Below, I’m going to offer 6 ways you can make the most of your time training in the open water.
***short video on the very bottom***
There is no doubt regular open water swim practice is invaluable for beginners. But once you are comfortable swimming in this environment, its value in so far as training, dramatically DECREASES. That is, unless you bring purpose to these swim sessions.
Just as there should be a purpose behind each pool workout, below I’m going to offer a few ways you can make the most of your time swimming in the open water.
Don’t just default to putting your head down and swimming non stop with only time or distance as a goal.
Sometimes it’s good to do this to simulate a race situation. HOWEVER, this should not be done EVERY time you get in the open water for a swim.
Instead, create a workout. You won’t be able to totally mirror a pool workout, but you can use one as your basis and modify it to be more feasible to execute in the open water.
Instead of swim sets with a specified distance and pace, say 5 by 100 yards with 20 seconds rest done at 2 minutes per 100, you can use stroke count and rate of perceived exertion or RPE.
Using the example above, in the open water, it would look more like this: 5 x 80 strokes with 20 seconds rest done at an RPE of 7/10 … or whatever your desired effort level.
You can also simplify RPE to easy, moderate and hard efforts.
Additionally, I know some GPS watches can be set to alert you at a certain yardage or time. So for example, your watch can alert you every 100 or 500 yards or whatever you have it set to. I haven’t tried this personally, I keep it easy and count my strokes, but it’s worth a shot.
Regardless of what you do, creating a workout that suits you and your goals is much more valuable when it comes to training than simply swimming without much of a purpose.
This is a very common way for races to start and it can help to practice what it feels like by doing it for a few reps each time you’re in the open water.
To do this, begin by treading water. Remember you are eliminating any push off from the wall or ground. Then go from vertical (treading water) to horizontal in the water and begin swimming. Just doing this and starting from this position a few times, will help make it more familiar for when it is required on race day.
When practicing this, I recommend starting out by swimming slightly faster to increase your heart rate intentionally and then try to settle into a more comfortable and sustainable pace. More about this in a minute. But this will help simulate what will likely happen when the gun fires on race day.
Real quick before moving on: Here’s a tip from Lucy Charles. Lucy is currently one of the best professional triathletes in the world and is the Kona swim course record holder.
She says, when executing a deep water start, JUST BEFORE the gun is expected to fire, start on your belly and begin kicking lightly in place. Then as the gun fires, you’re already horizontal on the water and ready to accelerate and move forward. It will also help keep other athletes around you from getting too close.
Learning to recover on the fly can be an invaluable skill to master. To do this, practice starting fast and then settling into a comfortable and sustainable swim pace. The goal is to intentionally rev your heart rate and practice recovering while swimming and allowing it to drop without having to stop.
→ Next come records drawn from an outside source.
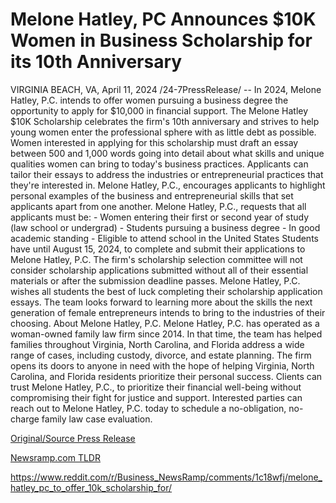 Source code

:# Melone Hatley, PC Announces $10K Women in Business Scholarship for its 10th Anniversary

VIRGINIA BEACH, VA, April 11, 2024 /24-7PressRelease/ -- In 2024, Melone Hatley, P.C. intends to offer women pursuing a business degree the opportunity to apply for $10,000 in financial support. The Melone Hatley $10K Scholarship celebrates the firm's 10th anniversary and strives to help young women enter the professional sphere with as little debt as possible.  Women interested in applying for this scholarship must draft an essay between 500 and 1,000 words going into detail about what skills and unique qualities women can bring to today's business practices.   Applicants can tailor their essays to address the industries or entrepreneurial practices that they're interested in. Melone Hatley, P.C., encourages applicants to highlight personal examples of the business and entrepreneurial skills that set applicants apart from one another.  Melone Hatley, P.C., requests that all applicants must be: - Women entering their first or second year of study (law school or undergrad) - Students pursuing a business degree - In good academic standing - Eligible to attend school in the United States  Students have until August 15, 2024, to complete and submit their applications to Melone Hatley, P.C. The firm's scholarship selection committee will not consider scholarship applications submitted without all of their essential materials or after the submission deadline passes.  Melone Hatley, P.C. wishes all students the best of luck completing their scholarship application essays. The team looks forward to learning more about the skills the next generation of female entrepreneurs intends to bring to the industries of their choosing.  About Melone Hatley, P.C.  Melone Hatley, P.C. has operated as a woman-owned family law firm since 2014. In that time, the team has helped families throughout Virginia, North Carolina, and Florida address a wide range of cases, including custody, divorce, and estate planning.   The firm opens its doors to anyone in need with the hope of helping Virginia, North Carolina, and Florida residents prioritize their personal success. Clients can trust Melone Hatley, P.C., to prioritize their financial well-being without compromising their fight for justice and support.  Interested parties can reach out to Melone Hatley, P.C. today to schedule a no-obligation, no-charge family law case evaluation. 

[Original/Source Press Release](https://www.24-7pressrelease.com/press-release/509971/melone-hatley-pc-announces-10k-women-in-business-scholarship-for-its-10th-anniversary)
                    

[Newsramp.com TLDR](None) 

https://www.reddit.com/r/Business_NewsRamp/comments/1c18wfj/melone_hatley_pc_to_offer_10k_scholarship_for/ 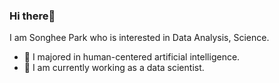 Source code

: ### Hi there👋
I am Songhee Park who is interested in Data Analysis, Science.

- 🔭 I majored in human-centered artificial intelligence.
- 🌱 I am currently working as a data scientist.
<!--
**sh00-git/sh00-git** is a ✨ _special_ ✨ repository because its `README.md` (this file) appears on your GitHub profile.

Here are some ideas to get you started:

- 🔭 I’m currently working on ...
- 🌱 I’m currently learning ...
- 👯 I’m looking to collaborate on ...
- 🤔 I’m looking for help with ...
- 💬 Ask me about ...
- 📫 How to reach me: ...
- 😄 Pronouns: ...
- ⚡ Fun fact: ...
-->

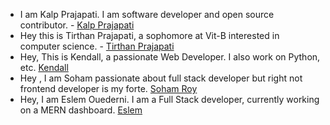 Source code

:  - I am Kalp Prajapati. I am software developer and open source contributor. - [Kalp Prajapati](https://github.com/munnokd)
 - Hey this is Tirthan Prajapati, a sophomore at Vit-B interested in computer science. - [Tirthan Prajapati](https://github.com/tirthanprajapati) 
 - Hey, This is Kendall, a passionate Web Developer. I also work on Python, etc. [Kendall](https//github.com/KendallDoesCoding)
 - Hey , I am Soham passionate about full stack developer but right not frontend developer is my forte. [Soham Roy](https://github.com/SohamRoy-01)
 - Hey, I am Eslem Ouederni. I am a Full Stack developer, currently working on a MERN dashboard. [Eslem](https://github.com/EslemOuederni)
 
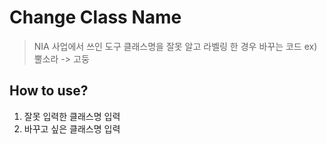 # Change Class Name
> NIA 사업에서 쓰인 도구
> 클래스명을 잘못 알고 라벨링 한 경우 바꾸는 코드 ex) 뿔소라 -> 고둥

## How to use?
1. 잘못 입력한 클래스명 입력
2. 바꾸고 싶은 클래스명 입력
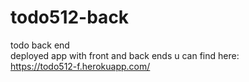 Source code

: # todo512-back
todo back end 
<br>
deployed app with front and back ends u can find here:
<br>
https://todo512-f.herokuapp.com/
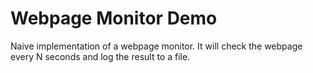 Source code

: # Webpage Monitor Demo
Naive implementation of a webpage monitor. It will check the webpage every N seconds and log the result to a file.
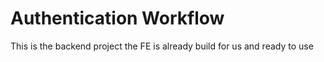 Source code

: # Authentication Workflow

This is the backend project the FE is already build for us and ready to use
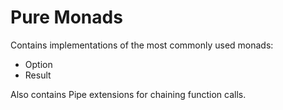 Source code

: # Pure Monads

Contains implementations of the most commonly used monads:

- Option
- Result

Also contains Pipe extensions for chaining function calls.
This helps you learn how to manage heart rate spikes while swimming on race day. Spikes in heart rate can happen when you intentionally surge, start too fast, or when you’re managing extra chaos in the water… which typically happens at the swim start, at turn buoys and swim exit.
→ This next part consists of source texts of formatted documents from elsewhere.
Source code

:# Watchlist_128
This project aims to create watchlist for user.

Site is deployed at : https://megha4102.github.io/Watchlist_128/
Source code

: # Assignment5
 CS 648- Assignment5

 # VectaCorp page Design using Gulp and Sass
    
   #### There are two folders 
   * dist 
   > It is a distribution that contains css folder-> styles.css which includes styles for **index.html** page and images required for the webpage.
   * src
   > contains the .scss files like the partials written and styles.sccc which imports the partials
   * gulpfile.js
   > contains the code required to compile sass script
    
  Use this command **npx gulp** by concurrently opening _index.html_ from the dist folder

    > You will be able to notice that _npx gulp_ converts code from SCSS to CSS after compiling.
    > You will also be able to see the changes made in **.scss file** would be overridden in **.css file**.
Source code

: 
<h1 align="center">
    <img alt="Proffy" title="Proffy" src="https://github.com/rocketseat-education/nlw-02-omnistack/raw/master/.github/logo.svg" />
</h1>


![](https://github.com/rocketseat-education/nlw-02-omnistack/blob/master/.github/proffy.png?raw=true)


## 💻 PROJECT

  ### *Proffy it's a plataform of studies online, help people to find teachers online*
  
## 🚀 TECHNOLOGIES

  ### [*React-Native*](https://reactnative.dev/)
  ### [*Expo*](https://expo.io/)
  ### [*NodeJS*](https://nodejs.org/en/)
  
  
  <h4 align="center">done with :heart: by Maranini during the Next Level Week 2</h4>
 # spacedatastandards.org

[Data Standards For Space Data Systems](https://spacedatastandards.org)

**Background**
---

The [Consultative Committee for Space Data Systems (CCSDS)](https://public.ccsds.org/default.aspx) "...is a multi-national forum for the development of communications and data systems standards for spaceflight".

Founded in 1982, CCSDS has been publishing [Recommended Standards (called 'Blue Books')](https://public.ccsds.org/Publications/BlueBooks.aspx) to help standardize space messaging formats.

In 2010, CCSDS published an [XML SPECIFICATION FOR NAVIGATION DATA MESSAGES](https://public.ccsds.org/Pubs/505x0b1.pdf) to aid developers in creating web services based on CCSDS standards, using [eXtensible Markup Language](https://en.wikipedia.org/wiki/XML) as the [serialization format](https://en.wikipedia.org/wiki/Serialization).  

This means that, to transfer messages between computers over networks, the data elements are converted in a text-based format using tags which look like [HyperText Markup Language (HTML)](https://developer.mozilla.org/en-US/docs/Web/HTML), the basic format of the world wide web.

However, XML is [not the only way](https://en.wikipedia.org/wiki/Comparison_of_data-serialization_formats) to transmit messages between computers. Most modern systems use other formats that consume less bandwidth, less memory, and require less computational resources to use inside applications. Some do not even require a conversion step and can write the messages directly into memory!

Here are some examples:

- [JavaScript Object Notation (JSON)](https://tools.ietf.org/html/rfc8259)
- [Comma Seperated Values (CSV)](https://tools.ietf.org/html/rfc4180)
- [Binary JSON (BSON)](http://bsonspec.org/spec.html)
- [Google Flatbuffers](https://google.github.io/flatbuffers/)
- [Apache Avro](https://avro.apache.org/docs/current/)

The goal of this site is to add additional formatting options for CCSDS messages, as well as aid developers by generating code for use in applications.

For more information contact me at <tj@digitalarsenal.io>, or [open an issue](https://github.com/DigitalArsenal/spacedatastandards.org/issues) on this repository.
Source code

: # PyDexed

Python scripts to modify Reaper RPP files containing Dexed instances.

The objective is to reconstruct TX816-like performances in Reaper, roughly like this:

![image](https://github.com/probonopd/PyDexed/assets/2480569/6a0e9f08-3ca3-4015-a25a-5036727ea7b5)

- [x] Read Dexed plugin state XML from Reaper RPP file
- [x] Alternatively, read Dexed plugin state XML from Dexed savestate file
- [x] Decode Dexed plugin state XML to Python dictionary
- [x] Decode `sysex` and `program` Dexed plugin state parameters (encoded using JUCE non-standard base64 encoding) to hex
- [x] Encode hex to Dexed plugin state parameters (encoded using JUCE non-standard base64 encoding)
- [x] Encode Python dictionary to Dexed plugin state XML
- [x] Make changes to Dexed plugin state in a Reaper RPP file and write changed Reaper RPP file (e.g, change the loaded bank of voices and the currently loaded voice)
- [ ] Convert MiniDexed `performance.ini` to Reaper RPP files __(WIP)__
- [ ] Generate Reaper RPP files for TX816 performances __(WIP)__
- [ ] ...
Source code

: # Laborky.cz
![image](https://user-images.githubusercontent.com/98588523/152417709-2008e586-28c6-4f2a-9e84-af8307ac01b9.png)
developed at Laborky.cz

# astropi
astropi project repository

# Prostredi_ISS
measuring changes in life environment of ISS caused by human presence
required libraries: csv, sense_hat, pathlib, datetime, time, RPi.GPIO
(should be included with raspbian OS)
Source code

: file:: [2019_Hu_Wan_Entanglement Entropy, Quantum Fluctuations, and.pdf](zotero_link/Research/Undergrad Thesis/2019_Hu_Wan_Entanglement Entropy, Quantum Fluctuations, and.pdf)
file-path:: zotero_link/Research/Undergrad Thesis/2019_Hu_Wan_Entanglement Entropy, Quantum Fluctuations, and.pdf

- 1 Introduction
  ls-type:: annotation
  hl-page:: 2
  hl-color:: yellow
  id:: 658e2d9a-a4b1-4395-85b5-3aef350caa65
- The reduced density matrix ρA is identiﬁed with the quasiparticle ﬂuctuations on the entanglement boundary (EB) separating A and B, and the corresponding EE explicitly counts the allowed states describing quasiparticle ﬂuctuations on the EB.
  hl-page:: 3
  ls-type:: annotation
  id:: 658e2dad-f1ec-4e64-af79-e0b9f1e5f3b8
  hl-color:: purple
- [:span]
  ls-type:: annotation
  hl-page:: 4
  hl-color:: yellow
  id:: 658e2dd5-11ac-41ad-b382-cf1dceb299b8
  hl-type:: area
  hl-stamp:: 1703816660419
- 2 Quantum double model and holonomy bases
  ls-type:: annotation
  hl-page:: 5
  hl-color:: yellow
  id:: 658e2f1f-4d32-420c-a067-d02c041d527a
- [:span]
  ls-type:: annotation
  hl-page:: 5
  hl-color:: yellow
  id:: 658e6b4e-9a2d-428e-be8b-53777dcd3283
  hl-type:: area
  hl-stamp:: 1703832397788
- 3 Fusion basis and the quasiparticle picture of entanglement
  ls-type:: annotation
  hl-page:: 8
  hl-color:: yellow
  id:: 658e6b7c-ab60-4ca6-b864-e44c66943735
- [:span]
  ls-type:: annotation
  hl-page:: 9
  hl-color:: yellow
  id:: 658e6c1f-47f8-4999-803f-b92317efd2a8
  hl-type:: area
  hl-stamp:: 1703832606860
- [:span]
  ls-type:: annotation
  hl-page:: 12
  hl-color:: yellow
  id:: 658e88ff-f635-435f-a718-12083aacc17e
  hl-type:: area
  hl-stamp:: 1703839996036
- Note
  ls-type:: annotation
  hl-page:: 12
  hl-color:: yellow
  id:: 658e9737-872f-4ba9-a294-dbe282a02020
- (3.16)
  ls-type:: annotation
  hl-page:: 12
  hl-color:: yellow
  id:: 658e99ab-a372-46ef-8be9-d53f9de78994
The goal with this is to learn how to recover on the fly without having to totally stop swimming and losing momentum.
Practicing turns and intentional directions changes in the water can also be very helpful. There will always be at least 1 turn buoy on race day you will have to manage. And changing direction in the water can be kind of weird at first. After a little practice, it becomes pretty simple.
You can practice by taking X number of strokes and then make a 90 degree turn as if you were making your way around a turn buoy on race day. Counting to a set number of strokes will help keep you accountable to turning at a specified point or as if there were an actual buoy, rather than whenever you feel ready. Don’t forget to practice RIGHT and LEFT hand turns.
For extra credit, find an actual buoy or use a kayak or friend to give you something tangible to swim around as you change directions. This will make it more fun and realistic. If this isn’t possible, count your strokes and turn as suggested above.
Drafting while swimming is a legal tactical strategy that will help save you ~20% of energy. You can also use it as a tool to complete your swim faster. Drafting is something ANYONE can use, no matter how fast or slow you are, but it does take a little practice and getting use to.
To practice, you’ll need at least one swim buddy. To draft properly, you’ll want to swim directly behind the person in front. Get as close as possible to their feet without being in a position where you are constantly touching their feet. The closer you get, the more draft benefit you will receive.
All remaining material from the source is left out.